● Work task: If an entry holds a picture, leave the picture out and copy the rest exactly.

Top of Data for analysis

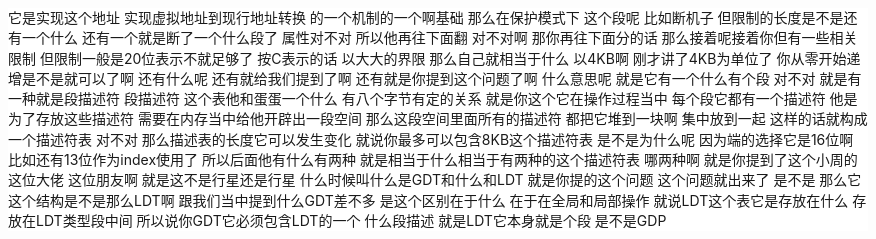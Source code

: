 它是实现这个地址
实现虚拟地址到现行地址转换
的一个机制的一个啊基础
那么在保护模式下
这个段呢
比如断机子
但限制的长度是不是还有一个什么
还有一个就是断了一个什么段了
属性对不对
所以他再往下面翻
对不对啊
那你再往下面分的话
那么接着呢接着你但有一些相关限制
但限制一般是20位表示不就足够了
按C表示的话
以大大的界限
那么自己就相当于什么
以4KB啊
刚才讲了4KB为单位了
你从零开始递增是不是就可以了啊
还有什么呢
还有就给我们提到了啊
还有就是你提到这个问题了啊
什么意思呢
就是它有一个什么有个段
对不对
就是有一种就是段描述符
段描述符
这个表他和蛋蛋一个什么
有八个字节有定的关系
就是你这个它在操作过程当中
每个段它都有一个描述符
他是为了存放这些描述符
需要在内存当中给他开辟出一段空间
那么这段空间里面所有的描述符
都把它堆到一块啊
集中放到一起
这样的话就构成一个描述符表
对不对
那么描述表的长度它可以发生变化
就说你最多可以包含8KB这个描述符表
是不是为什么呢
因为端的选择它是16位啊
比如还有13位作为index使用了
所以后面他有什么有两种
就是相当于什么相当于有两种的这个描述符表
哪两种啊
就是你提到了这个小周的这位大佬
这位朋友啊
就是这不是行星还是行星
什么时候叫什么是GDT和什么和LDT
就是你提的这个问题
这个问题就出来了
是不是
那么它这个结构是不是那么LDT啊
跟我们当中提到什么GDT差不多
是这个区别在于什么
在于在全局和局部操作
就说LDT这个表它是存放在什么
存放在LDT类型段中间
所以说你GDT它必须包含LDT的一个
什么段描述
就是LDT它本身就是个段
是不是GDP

Bottom of Data for analysis

● Task solution:
Source code

: 它是实现这个地址
实现虚拟地址到现行地址转换
的一个机制的一个啊基础
那么在保护模式下
这个段呢
比如断机子
但限制的长度是不是还有一个什么
还有一个就是断了一个什么段了
属性对不对
所以他再往下面翻
对不对啊
那你再往下面分的话
那么接着呢接着你但有一些相关限制
但限制一般是20位表示不就足够了
按C表示的话
以大大的界限
那么自己就相当于什么
以4KB啊
刚才讲了4KB为单位了
你从零开始递增是不是就可以了啊
还有什么呢
还有就给我们提到了啊
还有就是你提到这个问题了啊
什么意思呢
就是它有一个什么有个段
对不对
就是有一种就是段描述符
段描述符
这个表他和蛋蛋一个什么
有八个字节有定的关系
就是你这个它在操作过程当中
每个段它都有一个描述符
他是为了存放这些描述符
需要在内存当中给他开辟出一段空间
那么这段空间里面所有的描述符
都把它堆到一块啊
集中放到一起
这样的话就构成一个描述符表
对不对
那么描述表的长度它可以发生变化
就说你最多可以包含8KB这个描述符表
是不是为什么呢
因为端的选择它是16位啊
比如还有13位作为index使用了
所以后面他有什么有两种
就是相当于什么相当于有两种的这个描述符表
哪两种啊
就是你提到了这个小周的这位大佬
这位朋友啊
就是这不是行星还是行星
什么时候叫什么是GDT和什么和LDT
就是你提的这个问题
这个问题就出来了
是不是
那么它这个结构是不是那么LDT啊
跟我们当中提到什么GDT差不多
是这个区别在于什么
在于在全局和局部操作
就说LDT这个表它是存放在什么
存放在LDT类型段中间
所以说你GDT它必须包含LDT的一个
什么段描述
就是LDT它本身就是个段
是不是GDP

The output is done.